The Home-Improvement Chronicles: The Floors


ready to come inside? are you sure you’re ready? are you positively sure you’re sure? because there is something in here that will rival the ridiculousness of the speaker that’s implanted into the ceiling.


it’s not a mirage: the floor in the living room really is ceramic tile. and that thing in the center really is a medallion.


star of Chuy: Mo and i have created a character named Uncle Chuy whom we blame for all the ugly in the house. he’s the evil mastermind behind the pepto pink paint, the shit-smeared room, the speaker in the ceiling and medallion in the living room. although this isn’t saying much, the medallion is actually one of the few things in the house that Chuy must have executed when he wasn’t totally drunk. it was clearly his passion project.


check the wheelbarrow! Mo’s painstaking project was pulling the tile up, which he did, one tile at a time.


the ripper stripper: that piece of machine couldn’t cut water. we rented it for the day, hoping it would speed up the floor demo like the guys at the rental shop said it would. sadly, it did nothing but make a lot of noise, and was returned the shop two hours later with regrets. i almost ripped a new one into the store guy for suggesting that i should pay for the rental. (clearly, i was not at Micky Mouse Hardware.)


meanwhile: i was pulling up the laminate flooring in the bedrooms and throwing the boards out the window.


damn you, Chuy! underneath the laminate were hardwood floors. hardwood floors!! who the hell covers up perfectly good hardwood flooring with laminate flooring, huh?

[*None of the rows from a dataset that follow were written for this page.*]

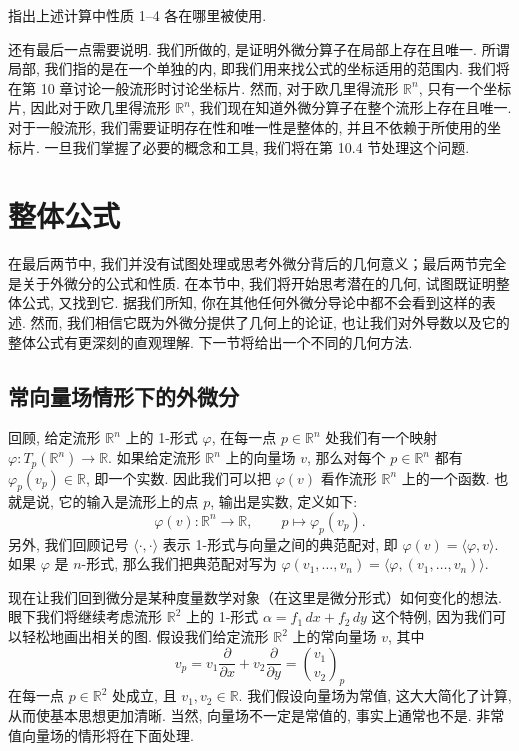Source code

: \begin{question}\label{q:4-4}
指出上述计算中性质 1--4 各在哪里被使用.
\end{question}

还有最后一点需要说明. 我们所做的, 是证明外微分算子在局部上存在且唯一. 所谓局部, 我们指的是在一个单独的内, 即我们用来找公式的坐标适用的范围内. 我们将在第 10 章讨论一般流形时讨论坐标片. 然而, 对于欧几里得流形 $\mathbb{R}^n$, 只有一个坐标片, 因此对于欧几里得流形 $\mathbb{R}^n$, 我们现在知道外微分算子在整个流形上存在且唯一. 对于一般流形, 我们需要证明存在性和唯一性是整体的, 并且不依赖于所使用的坐标片. 一旦我们掌握了必要的概念和工具, 我们将在第 10.4 节处理这个问题.

\section{整体公式}

在最后两节中, 我们并没有试图处理或思考外微分背后的几何意义；最后两节完全是关于外微分的公式和性质. 在本节中, 我们将开始思考潜在的几何, 试图既证明整体公式, 又找到它. 据我们所知, 你在其他任何外微分导论中都不会看到这样的表述. 然而, 我们相信它既为外微分提供了几何上的论证, 也让我们对外导数以及它的整体公式有更深刻的直观理解. 下一节将给出一个不同的几何方法.

\subsection{常向量场情形下的外微分}

回顾, 给定流形 $\mathbb{R}^n$ 上的 1-形式 $\varphi$, 在每一点 $p\in\mathbb{R}^n$ 处我们有一个映射 $\varphi:T_p(\mathbb{R}^n)\to\mathbb{R}$. 如果给定流形 $\mathbb{R}^n$ 上的向量场 $v$, 那么对每个 $p\in\mathbb{R}^n$ 都有 $\varphi_p(v_p)\in\mathbb{R}$, 即一个实数. 因此我们可以把 $\varphi(v)$ 看作流形 $\mathbb{R}^n$ 上的一个函数. 也就是说, 它的输入是流形上的点 $p$, 输出是实数, 定义如下: 
\[
\varphi(v):\mathbb{R}^n\to\mathbb{R},\qquad p\longmapsto\varphi_p(v_p).
\]
另外, 我们回顾记号 $\langle\cdot,\cdot\rangle$ 表示 1-形式与向量之间的典范配对, 即 $\varphi(v)=\langle\varphi,v\rangle$. 如果 $\varphi$ 是 $n$-形式, 那么我们把典范配对写为 $\varphi(v_1,\ldots,v_n)=\bigl\langle\varphi,(v_1,\ldots,v_n)\bigr\rangle$.

现在让我们回到微分是某种度量数学对象（在这里是微分形式）如何变化的想法. 眼下我们将继续考虑流形 $\mathbb{R}^2$ 上的 1-形式 $\alpha=f_1\,dx+f_2\,dy$ 这个特例, 因为我们可以轻松地画出相关的图. 假设我们给定流形 $\mathbb{R}^2$ 上的常向量场 $v$, 其中
\[
v_p=v_1\frac{\partial}{\partial x}+v_2\frac{\partial}{\partial y}=\binom{v_1}{v_2}_{\!p}
\]
在每一点 $p\in\mathbb{R}^2$ 处成立, 且 $v_1,v_2\in\mathbb{R}$. 我们假设向量场为常值, 这大大简化了计算, 从而使基本思想更加清晰. 当然, 向量场不一定是常值的, 事实上通常也不是. 非常值向量场的情形将在下面处理.

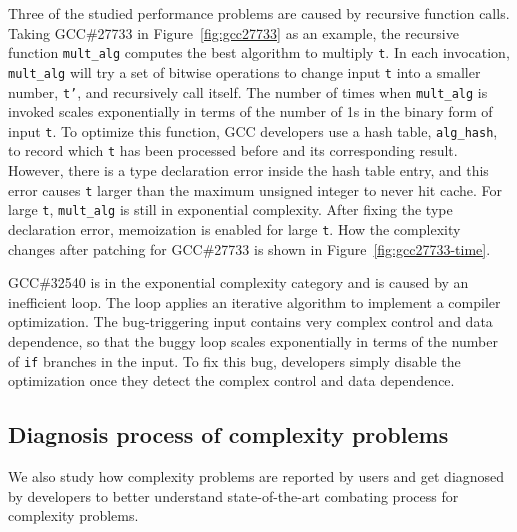 Three of the studied performance problems are caused by recursive function calls. 
Taking GCC\#27733 in Figure~\ref{fig:gcc27733} as an example, 
the recursive function \texttt{mult\_alg} computes the best algorithm to multiply \texttt{t}.
In each invocation, \texttt{mult\_alg} will try a set of bitwise 
operations to change input 
\texttt{t} into a smaller number, \texttt{t'}, 
and recursively call itself.
The number of times when \texttt{mult\_alg} is invoked scales exponentially 
in terms of the number of 1s in the binary form of input \texttt{t}.
To optimize this function, 
GCC developers use a hash table, \texttt{alg\_hash}, to record
which \texttt{t} has been processed before and its corresponding result.
However, there is a type declaration error inside the hash table entry,
and this error causes \texttt{t} larger than the maximum unsigned integer to never hit cache.
For large \texttt{t}, \texttt{mult\_alg} is still in exponential complexity. 
After fixing the type declaration error, 
memoization is enabled for large \texttt{t}. 
How the complexity changes after patching for GCC\#27733 is shown in Figure~\ref{fig:gcc27733-time}.

GCC\#32540 is in the exponential complexity category and is caused by an inefficient loop. 
The loop applies an iterative algorithm to implement a compiler optimization. 
The bug-triggering input contains very complex control and data dependence,  
so that the buggy loop scales exponentially in terms of the number 
of \texttt{if} branches in the input. 
To fix this bug, developers simply disable the optimization 
once they detect the complex control and data dependence.  


\subsection{Diagnosis process of complexity problems}
\label{sec:process}

We also study how complexity problems are reported by users 
and get diagnosed by developers 
to better understand state-of-the-art combating process for complexity problems. 

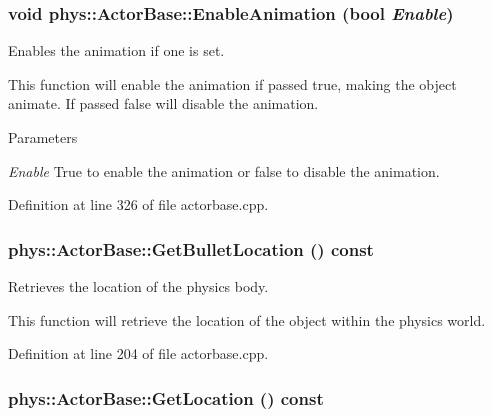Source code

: \hypertarget{classphys_1_1ActorBase_a72203a9c7befd1ab606ff69af4183849}{
\subsubsection[{EnableAnimation}]{\setlength{\rightskip}{0pt plus 5cm}void phys::ActorBase::EnableAnimation (bool {\em Enable})}}
\label{d8/d0f/classphys_1_1ActorBase_a72203a9c7befd1ab606ff69af4183849}


Enables the animation if one is set. 

This function will enable the animation if passed true, making the object animate. If passed false will disable the animation. 
\begin{DoxyParams}{Parameters}
\item[{\em Enable}]True to enable the animation or false to disable the animation. \end{DoxyParams}


Definition at line 326 of file actorbase.cpp.

\hypertarget{classphys_1_1ActorBase_a9b32df1efdc346f5d6c0920b959c09a3}{
\subsubsection[{GetBulletLocation}]{ phys::ActorBase::GetBulletLocation () const}}
\label{d8/d0f/classphys_1_1ActorBase_a9b32df1efdc346f5d6c0920b959c09a3}


Retrieves the location of the physics body. 

This function will retrieve the location of the object within the physics world. 

Definition at line 204 of file actorbase.cpp.

\hypertarget{classphys_1_1ActorBase_a777b4ea4d6881af76c646b1ba9324d96}{
\subsubsection[{GetLocation}]{ phys::ActorBase::GetLocation () const}}
\label{d8/d0f/classphys_1_1ActorBase_a777b4ea4d6881af76c646b1ba9324d96}


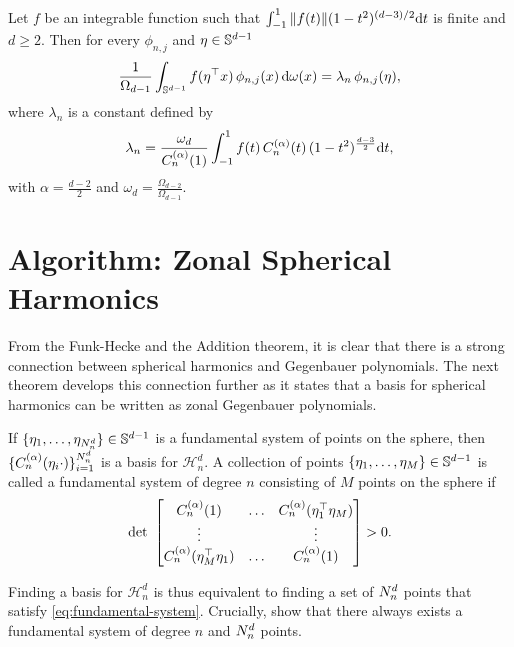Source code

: \begin{theorem}
    \label{appendix:theorem:funk}
    Let $f$ be an integrable function such that $\int_{-1}^1 \| f(t)\| (1 - t^2)^{(d-3)/2} \mathrm{d}{t}$ is finite and $d \ge 2$. Then for every $\phi_{n,j}$  and $\eta \in \mathbb{S}^{d-1}$
    \begin{equation}
        \frac{1}{\Omega_{d-1}} \int_{\mathbb{S}^{d-1}} f(\eta^{\top} x)\,\phi_{n, j}(x)\, \mathrm{d}{\omega(x)} = {\lambda}_{n}\,\phi_{n,j}(\eta),
    \end{equation}
    where ${\lambda}_{n}$ is a constant defined by
    \begin{equation}
        \lambda_{n}  = 
        \frac{\omega_{d}}{C_n^{(\alpha)}(1)} \int_{-1}^1 f(t)\,C_n^{(\alpha)}(t)\,(1 - t^2)^{\frac{d-3}{2}} \mathrm{d}{t},
    \end{equation}
    with $\alpha = \frac{d-2}{2}$ and $\omega_d = \frac{\Omega_{d-2}}{\Omega_{d-1}}$.
\end{theorem}

\section{Algorithm: Zonal Spherical Harmonics}
\label{sec:zonal-spherical-harmonics}

From the Funk-Hecke and the Addition theorem, it is clear that there is a strong connection between spherical harmonics and Gegenbauer polynomials. The next theorem develops this connection further as it states that a basis for spherical harmonics can be written as zonal Gegenbauer polynomials. %

\begin{theorem}
    If $\{\eta_1, \ldots, \eta_{N^d_n} \} \in \mathbb{S}^{d-1}$ is a fundamental system of points on the sphere, then $\{C_n^{(\alpha)}(\eta_i \cdot)\}_{i=1}^{N^d_n}$ is a basis for $\mathcal{H}_n^d$. A collection of points $\{\eta_1, \ldots, \eta_M \} \in \mathbb{S}^{d-1}$ is called a fundamental system of degree $n$ consisting of $M$ points on the sphere if
    \begin{equation}
        \label{eq:fundamental-system}
        \textrm{det}\ 
        \begin{bmatrix}
            C_n^{(\alpha)}(1) & \ldots & C_n^{(\alpha)}(\eta_1\transpose\eta_M) \\
            \vdots & & \vdots \\
            C_n^{(\alpha)}(\eta_M\transpose\eta_1) & \ldots & C_n^{(\alpha)}(1)
        \end{bmatrix} > 0.
    \end{equation}
\end{theorem}
Finding a basis for $\mathcal{H}_n^d$ is thus equivalent to finding a set of $N^d_n$ points that satisfy \cref{eq:fundamental-system}. Crucially, \citet[Lemma~3]{dai2013} show that there always exists a fundamental system of degree $n$ and $N^d_n$ points.

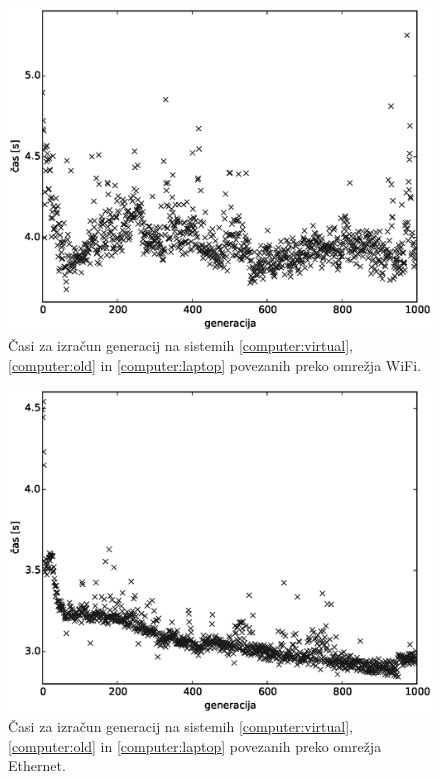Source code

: \documentclass[a4paper,12pt]{book}
\begin{document}
\begin{figure}
	\centering
	\includegraphics[scale=0.5]{res/generation-time-three-wifi.eps}
	\caption{Časi za izračun generacij na sistemih \ref{computer:virtual}, \ref{computer:old} in \ref{computer:laptop} povezanih preko omrežja WiFi. }
	\label{pic:generation-time-wifi}
\end{figure}
\begin{figure}
	\centering
	\includegraphics[scale=0.5]{res/generation-time-three-eth.eps}
	\caption{Časi za izračun generacij na sistemih \ref{computer:virtual}, \ref{computer:old} in \ref{computer:laptop} povezanih preko omrežja Ethernet. }
	\label{pic:generation-time-eth}
\end{figure}
\end{document}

nevermind: a consultation with my contractor revealed that the hardwood floors were in pretty bad shape and not worth salvaging. the wood was douglas fir, which is one of the softest wood species around. contractor said he could refinish the floors, but that they would look wrecked again in three months.


still plugging away: Mo spent a few days working on the floors, saving the demo of the medallion until the very end.


ghost of Chuy: the tile was cemented to big sheets of wonderboard, which Mo pulled up after the tile was done. it was actually a little sad to see the medallion go. it served as the target of so much good-natured ridicule that i began to imagine Chuy as a real uncle to me — the type of uncle who would have sold me this old house. i imagined inviting him over for dinner once the house was done and him noticing all of his handiwork destroyed. he would ask me why i found his beloved medallion so offensive and i would look down in embarrassment and not really know what to say. then i would offer him a drink and we’d get drunk together and laugh it off, making jokes about that one time he tried to touch me inappropriately when i was a teenage girl.


heart of Chuy: Mo made sure to pull up the center of the medallion in one solid piece. we didn’t have the heart to throw it out with the rest of the broken tile, so we stored it in the garage for safekeeping, with the promise that we’ll find some way to incorporate it into the house’s ultimate decor.


more hardwood: pulling up the wonderboard revealed red oak floors in the living room, also too busted to restore. when it was done, we noticed that the floors had some soft spots that would give a bit too much when stepped on. there were some lumps and dips, too, with the floor in the hallway noticeably sloped (a sad harbinger of things to come).

at this point, Mo and i stepped away from the house, our muscles sore and faces covered with muck. with the demo done, the time had come to bring in the contractor and his crew, whose work would involve putting down new bamboo flooring, among other things like priming, painting and moving the plumbing in the kitchen around.

sounds simple enough, but there have already been a slew of unexpected delays and surprise expenses, with move-in now pushed back to mid-may instead of may 1. i have noted this as my first lesson in homeownership: it takes twice as long and costs twice as much as they said it would.